Ceci dit, hommage rendu, la tarde fut un peu décevante: le lot de Los Maños de menos à mas du point de vue du trapio, aux armures souvent défaillantes sauf celles du quatrième n’a pas donné le spectacle auquel la devise Aragonaise nous a habitué : le premier noble mais juste de force, le second réservé, le troisième cherchant les planches, le dernier dangereux.

Morenito de Aranda  est allé a puerta gayola d’entrée. Il a ainsi montré son entrega qui se vérifia toute la journée. On aime chez lui sa science de la lidia, la mise en suerte aux picadors par exemple, alliée à une véritable recherche esthétique, une manière séduisante de toréer avec le corps, avec une douce autorité. Malgré une opposition terne, il a été parfait lors de ses deux passages nettement au-dessus de ses opposants. Son estoconazo à son second toro lui valut une double récompense de la part d’un président que l’on a vu plus sévère…

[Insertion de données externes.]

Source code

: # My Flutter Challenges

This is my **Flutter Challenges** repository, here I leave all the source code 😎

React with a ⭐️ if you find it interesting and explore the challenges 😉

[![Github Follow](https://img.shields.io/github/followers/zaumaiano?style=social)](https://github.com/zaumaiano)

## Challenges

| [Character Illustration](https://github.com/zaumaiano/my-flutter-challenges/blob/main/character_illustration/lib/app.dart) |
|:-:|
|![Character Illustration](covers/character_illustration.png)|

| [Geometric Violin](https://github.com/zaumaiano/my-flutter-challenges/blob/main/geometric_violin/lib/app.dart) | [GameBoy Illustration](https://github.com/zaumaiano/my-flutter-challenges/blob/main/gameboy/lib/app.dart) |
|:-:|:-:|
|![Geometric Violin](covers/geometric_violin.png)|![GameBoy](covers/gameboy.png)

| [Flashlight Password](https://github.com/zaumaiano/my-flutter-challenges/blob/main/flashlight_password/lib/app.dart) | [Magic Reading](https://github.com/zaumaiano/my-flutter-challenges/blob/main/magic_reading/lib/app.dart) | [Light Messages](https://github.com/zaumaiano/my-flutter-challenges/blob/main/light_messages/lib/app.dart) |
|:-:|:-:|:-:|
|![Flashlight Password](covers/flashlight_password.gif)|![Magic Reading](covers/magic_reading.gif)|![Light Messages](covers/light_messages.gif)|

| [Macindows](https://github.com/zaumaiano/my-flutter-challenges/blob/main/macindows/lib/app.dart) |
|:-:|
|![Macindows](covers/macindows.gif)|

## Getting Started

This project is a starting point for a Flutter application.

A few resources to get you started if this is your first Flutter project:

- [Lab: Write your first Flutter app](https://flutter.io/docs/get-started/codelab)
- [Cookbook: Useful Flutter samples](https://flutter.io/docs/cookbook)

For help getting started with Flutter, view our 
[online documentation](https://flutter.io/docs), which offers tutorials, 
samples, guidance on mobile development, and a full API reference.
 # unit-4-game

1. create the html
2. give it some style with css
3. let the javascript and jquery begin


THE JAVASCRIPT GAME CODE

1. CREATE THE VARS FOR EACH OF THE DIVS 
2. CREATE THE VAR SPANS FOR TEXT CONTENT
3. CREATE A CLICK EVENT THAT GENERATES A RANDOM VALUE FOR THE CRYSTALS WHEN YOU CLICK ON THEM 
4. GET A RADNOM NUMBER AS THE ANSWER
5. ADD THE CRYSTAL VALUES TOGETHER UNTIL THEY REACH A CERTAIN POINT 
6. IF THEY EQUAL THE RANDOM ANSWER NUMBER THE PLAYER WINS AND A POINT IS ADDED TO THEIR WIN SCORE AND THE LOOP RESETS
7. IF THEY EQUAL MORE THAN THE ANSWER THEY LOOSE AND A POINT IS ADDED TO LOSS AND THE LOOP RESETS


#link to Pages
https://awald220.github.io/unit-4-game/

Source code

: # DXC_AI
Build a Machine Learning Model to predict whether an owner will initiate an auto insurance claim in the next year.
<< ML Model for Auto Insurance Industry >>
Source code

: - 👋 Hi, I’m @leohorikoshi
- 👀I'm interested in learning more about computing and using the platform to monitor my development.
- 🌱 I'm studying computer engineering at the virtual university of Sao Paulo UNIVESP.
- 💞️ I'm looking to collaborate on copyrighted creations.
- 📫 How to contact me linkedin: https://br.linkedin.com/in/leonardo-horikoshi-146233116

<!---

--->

Thomas Dufau, c’est vrai est tombé sur le mauvais lot. Il a montré dans ce contexte pénible, qu’ il avait du recours et la capacité de se sortir l’épine du pied. Sa première faena fut courte mais le toro ne pouvait guère plus et l’animal ne se fixant guère avant la mort il lui infligea un bajonazo. A son second passage, face au bicho le plus sérieux de l’envoi, qui se réservait sans jamais humilier, il tenta de plaire en entamant une de ces circulaires inversées toujours risquées. Il fut pris sèchement, la taleguilla déchirée sur le bas de la jambe droite sans dégâts, heureusement. Avec courage le landais revint et il tua au second envoi d’une demie lame tendue. Mais les fantômes du passé nous étaient revenus en mémoire à cet instant.